Como resultado de la clasificación de los prisioneros y su envío a sus destinos correspondientes (cárceles, batallones de trabajadores, servicio militar obligatorio o libertad condicional), la población reclusa de los campos de concentración va disminuyendo[19]. Aunque en julio de 1939 aún quedan 70 000 prisioneros, se van cerrando muchos campos que se improvisaron al final de la guerra, sobre todo en noviembre: Alcalá, Albacete, Deusto, Aranda de Duero, Las Isabelas (Murcia), Las Agustinas (Murcia), Alcoy, Denia, Manresa, Camposancos, Labacolla (La Coruña), Padrón (Pontevedra), Cervera, Monasterio de la Santa Espina, etc. Quedan el Centro Escuela Miguel de Unamuno de Madrid (para la formación de batallones de trabajadores), y San Juan de Mozarquizarra, Rota, Portacoeli (Valencia), Harta(Barcelona), Miranda de Ebro y San Marcos de León, como «Campos base» o de clasificación. El de Plasencia, como «campo tipo», para desafectos que no pasan a los batallones de trabajadores, el de Cervera (Lérida) y el de Reus, para los retornados de Francia, y el de San Pedro de Cárdena, Lerma, Fuente de San Martín (Santander), Avilés, etc.
Los tribunales militares de clasificación fueron disueltos a comienzos de 1940, pero parte de sus funciones pasó a las cajas de reclutas, que continuaron depurando a los soldados republicanos y clasificándolos. El sistema concentracionario franquista empezaba a carecer de sentido, pero pronto se vio que era impracticable su total desmantelamiento. Las circunstancias internacionales determinaron incluso su renacimiento: miles de republicanos volvían del exilio y crecía el número de refugiados que huían de la guerra europea. El cierre del campo de San Pedro de Cárdena, con el traslado de sus efectivos a un batallón de trabajadores para reconstruir Brunete, implicó la centralización desde julio de 1940 de los prisioneros extranjeros en Miranda de Ebro, con el apoyo de otros campos establecidos en Seo de Urgell, Reus, Puigcerdà, etc. Como centros de formación de batallones de trabajadores, se mantuvieron los campos de Miguel de Unamuno de Madrid, de Reus, Palma de Mallorca y Miranda de Ebro.

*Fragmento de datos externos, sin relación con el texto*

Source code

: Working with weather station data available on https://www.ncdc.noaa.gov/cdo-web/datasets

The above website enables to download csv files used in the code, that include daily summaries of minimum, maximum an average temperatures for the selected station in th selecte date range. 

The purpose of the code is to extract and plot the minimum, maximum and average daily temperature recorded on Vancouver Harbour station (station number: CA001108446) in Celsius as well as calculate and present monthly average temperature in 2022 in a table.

En 1942 se daba cuenta de todos los prisioneros que aún quedaban en los campos de concentración: 46 679 soldados trabajadores o desafectos, 357 trabajadores emboscados, 551 internados en el pabellón disciplinario de soldados trabajadores de Palencia, 74 inútiles para el trabajo, y 1312 extranjeros recluidos en Miranda de Ebro, campo que funcionó con especial brutalidad hasta el año 1947.